Александра обвела взглядом мастерскую. Теперь, когда совсем рассвело и переулок под окном был полон звуков вскипающей утренней жизни, было особенно заметно убожество этой огромной чердачной комнаты с низким потолком, дощатыми щелястыми стенами, вздувшимся от сырости полом. Груды хлама по углам, подрамники, свернутые и порванные холсты, ящики с красками, кисти, невесть когда замоченные в большой банке с растворителем… Рабочий стол был удручающе пуст. На нем лежало лишь несколько книг и стояла кружка с недопитым кофе. У Александры уже месяц не было заказов на реставрацию, за это время ей удалось перепродать только небольшую коллекцию оловянных солдатиков, вполне заурядную. Она ничего не зарабатывала, а деньги были нужны, очень нужны. Особняк на Китай-городе, в мансарде которого она жила уже пятнадцать лет, шел под реконструкцию. То, чего так боялись населявшие его художники и скульпторы, произошло: всех выселили вместе со всем рабочим скарбом. Из мастерских уцелела только одна, та, где теперь оставалась Александра. Ее соседи разъехались, найдя себе новые помещения для работы. Александре съезжать было некуда и не на что.
— Давайте встретимся сегодня, — прервал молчание Эдгар Штромм. — Я чувствую, вы сомневаетесь. Не стоит! Я все объясню, и вы поймете, что вам совсем необязательно разбираться в янтаре и старых пластиках, чтобы сотрудничать со мной.
— Я не сомневаюсь! — поспешила заверить Александра. — Просто пытаюсь понять, что я обо всем этом знаю. И понимаю, что не знаю ничего!

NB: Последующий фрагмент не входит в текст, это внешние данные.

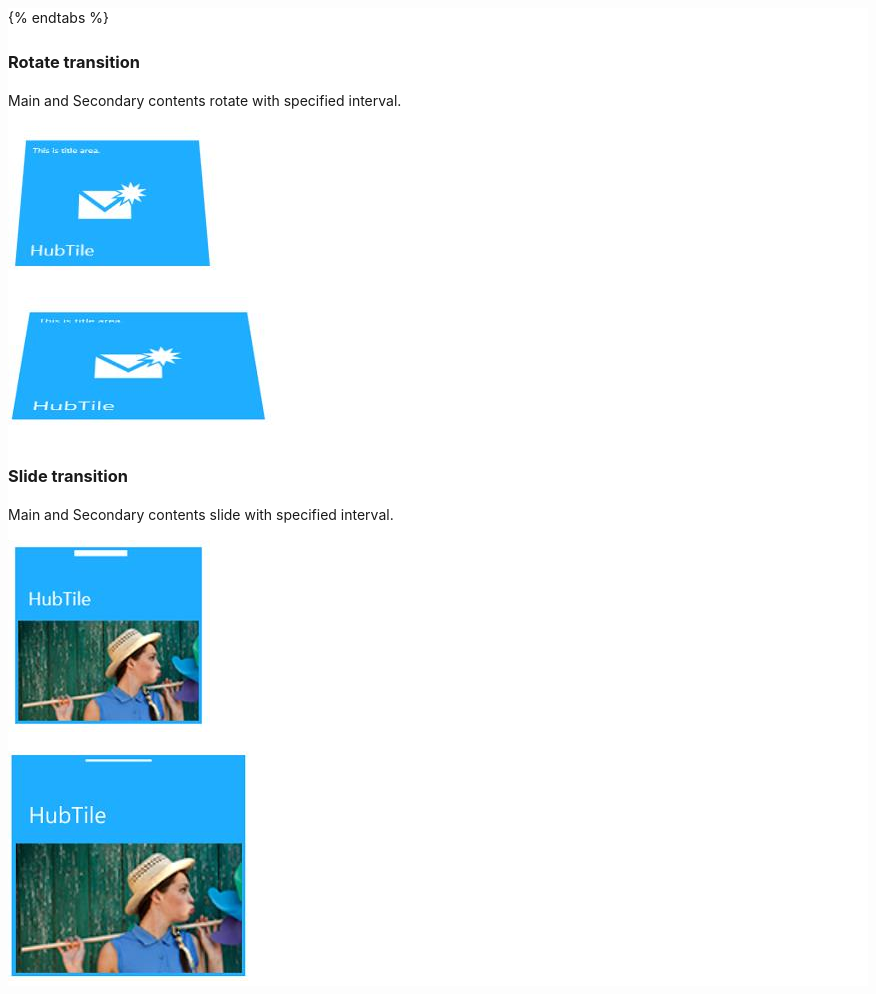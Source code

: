 {% endtabs %}

### Rotate transition

Main and Secondary contents rotate with specified interval.

![](SfHubTile-images/SfHubTile-img6.jpeg)

![](SfHubTile-images/SfHubTile-img7.jpeg)

### Slide transition

Main and Secondary contents slide with specified interval.

![](SfHubTile-images/SfHubTile-img8.jpeg)

![](SfHubTile-images/SfHubTile-img9.jpeg)
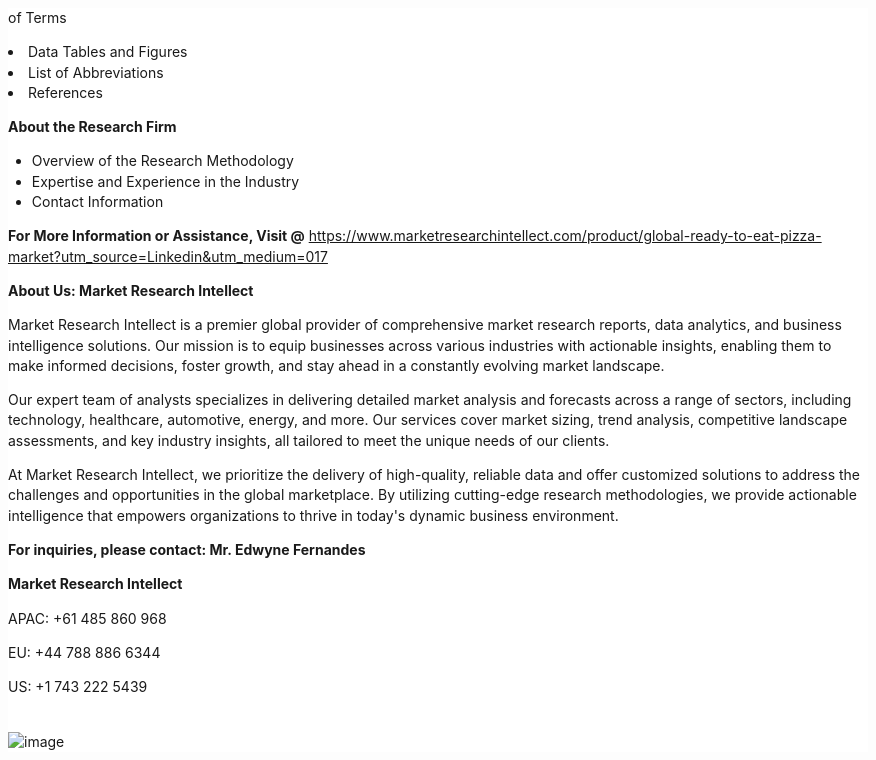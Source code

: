 of Terms</li><li>Data Tables and Figures</li><li>List of Abbreviations</li><li>References</li></ul><p><strong>About the Research Firm</strong></p><ul><li>Overview of the Research Methodology</li><li>Expertise and Experience in the Industry</li><li>Contact Information</li></ul></div><div class="article-main__content" data-test-id="publishing-text-block"><p><span class="font-[700]"><strong>For More Information or Assistance, Visit @</strong>&nbsp;<a href="https://www.marketresearchintellect.com/product/global-ready-to-eat-pizza-market?utm_source=Linkedin&utm_medium=017">https://www.marketresearchintellect.com/product/global-ready-to-eat-pizza-market?utm_source=Linkedin&utm_medium=017</a></span></p><p><strong>About Us: Market Research Intellect</strong></p><p>Market Research Intellect is a premier global provider of comprehensive market research reports, data analytics, and business intelligence solutions. Our mission is to equip businesses across various industries with actionable insights, enabling them to make informed decisions, foster growth, and stay ahead in a constantly evolving market landscape.</p><p>Our expert team of analysts specializes in delivering detailed market analysis and forecasts across a range of sectors, including technology, healthcare, automotive, energy, and more. Our services cover market sizing, trend analysis, competitive landscape assessments, and key industry insights, all tailored to meet the unique needs of our clients.</p><p>At Market Research Intellect, we prioritize the delivery of high-quality, reliable data and offer customized solutions to address the challenges and opportunities in the global marketplace. By utilizing cutting-edge research methodologies, we provide actionable intelligence that empowers organizations to thrive in today's dynamic business environment.</p><p><strong>For inquiries, please contact: Mr. Edwyne Fernandes</strong></p><p><strong>Market Research Intellect</strong></p><p>APAC: +61 485 860 968</p><p>EU: +44 788 886 6344</p><p>US: +1 743 222 5439</p></div><div class="article-main__content" data-test-id="publishing-text-block">&nbsp;</div>
![image](https://github.com/user-attachments/assets/1d1a9353-f604-456e-95a4-ff4453d4be4b)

Штромм рассмеялся в трубку. Его голос, когда он заговорил, звучал покровительственно:
— Я бы рад тоже ничего об этом не знать, поверьте! Давайте позавтракаем вместе? Я только с самолета и страшно голоден. Не рискую есть в самолетах, знаете ли…
— С удовольствием! — окончательно решилась Александра. — Куда мне подъехать? Где мы встречаемся?
— Никуда ехать не надо! — остановил ее Эдгар Штромм. — Я сижу в кафе, наискосок от вашего дома. Снаружи. Выйдите, посмотрите направо и увидите меня. Жду!
И не успела она опомниться, как разговор прервался. Александра еще несколько секунд смотрела на замолчавший телефон, как будто он мог дать ей недостающие сведения. «Этот Эдгар Штромм знает, где я живу, и не поленился подъехать к дому… Значит, я ему очень нужна». Далее теснились приятные мысли о гонораре, но им очень мешал вопрос, постоянно всплывающий, пока Александра умывалась, нетерпеливо подставляя ладони под тонкую струйку воды (воду на днях должны были отключить), одевалась и с волнением смотрелась перед выходом в зеркало. «Почему именно я?» — спрашивала она себя, запирая дверь мастерской и торопливо спускаясь по лестнице, будя каблуками гулкое эхо, какое живет только в пустых, брошенных домах. «Почему ему нужна именно я?»